De la partition, la postérité n’a retenu qu’un seul air, repris ensuite dans la version française de Lucia di Lammermoor, et enregistré régulièrement par les sopranos un tant soit peu dégourdies, la dernière en date étant Diana Damrau dans son récital Fiamma del belcanto (Erato). Mais trois duos pour le moins et un grand finale en forme de concertato mériteraient davantage de considération à condition, comme toujours dans ce répertoire, de disposer d’interprètes à même de relever leurs multiples défis vocaux. Le soir de la création, Donizetti pouvait compter sur rien moins que Fanny Tacchinardi Persiani (la future Lucia) dans le rôle-titre, Anna Del Sere (La future Elisabetta dans Maria Stuarda) en Leonora et Gilbert Duprez (le futur Edgardo dans Lucia) en Enrico II. Le Maggio musicale fiorentino, lui, aligne les noms de Jessica Pratt, Eva Mei et Michael Spyres en un tiercé, devenu quintet avec l’adjonction de Nicola Uluvieri et Raffaella Lupinacci, qui se révèle finalement gagnant, le premier mérite de cette distribution étant de parvenir à un juste équilibre des timbres avec notamment trois voix féminines clairement différentiées.
© Simone Donati
Tous les chanteurs de cette exhumation ne sont certes pas égaux face à une écriture codifiée mais tous se jettent dans la bataille vocale avec l’ardeur nécessaire pour qu’en l’absence de mise en scène, le drame puisse malgré tout prendre forme. Raffaella Lupinacci et Nicola Uluvieri, si leur vocabulaire est moins étendu – et leur rôle moins développé –, offrent un chant de bonne tenue, elle surtout avantagée par un timbre dont la plastique, associée au tracé égal de la ligne, surligne l’engagement.

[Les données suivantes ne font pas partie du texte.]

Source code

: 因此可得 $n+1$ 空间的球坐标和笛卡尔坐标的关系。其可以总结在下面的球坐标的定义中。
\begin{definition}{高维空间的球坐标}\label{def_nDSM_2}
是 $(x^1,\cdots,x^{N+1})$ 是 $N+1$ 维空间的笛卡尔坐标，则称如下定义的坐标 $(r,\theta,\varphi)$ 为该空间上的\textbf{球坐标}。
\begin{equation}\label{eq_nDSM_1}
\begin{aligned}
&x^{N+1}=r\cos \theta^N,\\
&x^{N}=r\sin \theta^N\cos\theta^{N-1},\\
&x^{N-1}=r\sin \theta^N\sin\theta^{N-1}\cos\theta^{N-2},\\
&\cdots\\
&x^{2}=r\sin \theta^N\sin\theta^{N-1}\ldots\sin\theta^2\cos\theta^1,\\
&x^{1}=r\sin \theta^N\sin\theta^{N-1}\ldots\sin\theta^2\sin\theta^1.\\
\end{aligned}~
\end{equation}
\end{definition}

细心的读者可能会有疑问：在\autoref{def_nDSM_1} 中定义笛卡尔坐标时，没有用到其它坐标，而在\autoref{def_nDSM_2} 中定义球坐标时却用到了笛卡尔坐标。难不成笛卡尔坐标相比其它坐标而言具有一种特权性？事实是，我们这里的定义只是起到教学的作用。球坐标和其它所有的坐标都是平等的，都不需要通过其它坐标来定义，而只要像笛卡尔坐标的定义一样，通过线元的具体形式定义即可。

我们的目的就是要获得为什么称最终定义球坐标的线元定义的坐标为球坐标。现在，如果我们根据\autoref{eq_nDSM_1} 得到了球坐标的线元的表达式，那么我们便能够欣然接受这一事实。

En Leonora, Eva Mei joue des registres disjoints pour dessiner les deux visages d’une reine d’Angleterre dont on ne sait finalement si les motivations sont politiques ou amoureuses. La force, y compris dans des coloratures données à pleine voix, finit par l’emporter sur le sentiment en des traits de fureur sans lesquels l’opéra romantique serait un boudoir trempé dans une décoction aux pétales de rose.

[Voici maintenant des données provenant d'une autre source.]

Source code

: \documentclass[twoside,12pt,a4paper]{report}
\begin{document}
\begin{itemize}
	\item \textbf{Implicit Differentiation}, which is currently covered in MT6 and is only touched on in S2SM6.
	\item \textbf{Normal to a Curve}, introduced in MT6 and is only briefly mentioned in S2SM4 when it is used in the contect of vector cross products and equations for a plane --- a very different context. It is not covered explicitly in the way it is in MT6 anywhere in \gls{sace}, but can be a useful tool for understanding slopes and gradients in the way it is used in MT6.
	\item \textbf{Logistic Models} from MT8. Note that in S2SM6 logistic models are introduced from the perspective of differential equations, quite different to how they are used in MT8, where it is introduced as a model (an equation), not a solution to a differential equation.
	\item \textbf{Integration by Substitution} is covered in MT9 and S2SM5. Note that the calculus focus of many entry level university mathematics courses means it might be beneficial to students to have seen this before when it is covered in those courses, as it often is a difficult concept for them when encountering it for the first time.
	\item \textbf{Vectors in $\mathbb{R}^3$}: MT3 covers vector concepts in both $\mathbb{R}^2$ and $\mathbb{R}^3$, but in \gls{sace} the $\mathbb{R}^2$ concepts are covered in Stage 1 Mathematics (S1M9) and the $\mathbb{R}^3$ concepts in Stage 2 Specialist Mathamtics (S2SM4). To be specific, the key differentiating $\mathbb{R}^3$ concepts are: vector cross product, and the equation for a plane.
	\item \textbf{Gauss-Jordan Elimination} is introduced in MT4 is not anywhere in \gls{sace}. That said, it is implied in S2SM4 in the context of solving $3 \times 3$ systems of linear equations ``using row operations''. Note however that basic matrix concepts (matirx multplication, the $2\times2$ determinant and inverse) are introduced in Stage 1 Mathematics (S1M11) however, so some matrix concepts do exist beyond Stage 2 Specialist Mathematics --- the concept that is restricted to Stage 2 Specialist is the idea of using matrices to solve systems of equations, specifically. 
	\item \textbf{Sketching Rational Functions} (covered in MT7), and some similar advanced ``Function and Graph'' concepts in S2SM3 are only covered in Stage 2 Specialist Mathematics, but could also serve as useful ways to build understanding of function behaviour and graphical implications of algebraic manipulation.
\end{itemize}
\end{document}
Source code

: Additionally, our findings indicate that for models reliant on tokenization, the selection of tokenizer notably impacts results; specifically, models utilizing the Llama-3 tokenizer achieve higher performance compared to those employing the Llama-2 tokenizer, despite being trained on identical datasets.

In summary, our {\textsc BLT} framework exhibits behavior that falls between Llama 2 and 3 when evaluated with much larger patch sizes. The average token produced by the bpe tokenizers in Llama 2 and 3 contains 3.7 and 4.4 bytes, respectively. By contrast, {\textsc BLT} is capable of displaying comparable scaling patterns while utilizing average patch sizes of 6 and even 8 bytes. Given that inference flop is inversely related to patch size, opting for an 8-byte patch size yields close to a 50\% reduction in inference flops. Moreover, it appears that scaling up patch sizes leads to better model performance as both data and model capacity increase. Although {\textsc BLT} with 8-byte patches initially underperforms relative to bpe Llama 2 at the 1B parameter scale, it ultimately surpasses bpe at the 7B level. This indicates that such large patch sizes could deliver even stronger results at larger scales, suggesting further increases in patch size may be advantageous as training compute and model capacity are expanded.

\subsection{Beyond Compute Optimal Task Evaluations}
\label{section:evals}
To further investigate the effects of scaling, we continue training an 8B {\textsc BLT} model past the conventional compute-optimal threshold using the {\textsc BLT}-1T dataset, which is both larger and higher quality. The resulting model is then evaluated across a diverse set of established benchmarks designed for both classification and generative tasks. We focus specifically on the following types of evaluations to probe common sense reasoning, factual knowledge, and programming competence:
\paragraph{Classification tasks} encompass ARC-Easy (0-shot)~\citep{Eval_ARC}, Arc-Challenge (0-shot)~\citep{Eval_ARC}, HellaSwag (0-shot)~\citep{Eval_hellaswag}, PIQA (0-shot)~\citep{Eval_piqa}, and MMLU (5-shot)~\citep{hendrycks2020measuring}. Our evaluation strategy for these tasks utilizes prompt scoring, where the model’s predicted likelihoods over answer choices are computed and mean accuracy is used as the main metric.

Après le triomphe de son hommage à Nozzari la veille, Michael Spyres endosse un costume cette fois taillé aux mesures de Gilbert Duprez, auquel il consacrera un enregistrement en février prochain. Ce nouvel habit est-il le mieux en adéquation avec sa vocalité ? La position de la voix a été adaptée à une autre forme d’écriture, les registres lissés ; la musicalité reste remarquable, les ornementations débridées et l’accent toujours conforme aux sentiments exprimés. Mais le ténor donizettien, tel qu’il commence à se dessiner en ces années 1830, nous semble exiger une émission plus musclée, un phrasé plus large et une étoffe plus épaisse bien que toujours veloutée, dût-il renoncer à ces suraigus dont Michael Spyres se montre une fois encore prodigue (sans pouvoir leur offrir ici comme dans Rossini un équivalent à l’autre extrême de la portée).
Jessica Pratt, dont Semiramide en début de mois sur cette même scène pouvait apparaître audacieuse, trouve en Rosmonda un rôle idéal pour mettre en valeur la pureté du son et l’intelligence d’une technique placée au service de l’expression. Les passages les plus élégiaques appellent cette longueur de souffle nécessaire à l’effilage des notes. La franchise de l’attaque, la précision de traits dardés, la souplesse échevelée de la vocalise, jusqu’au contre-mi, viennent conforter le tempérament d’une héroïne qu’il serait erroné de prendre pour une agnelle. La validité de la proposition dramatique repose sur ce parti-pris.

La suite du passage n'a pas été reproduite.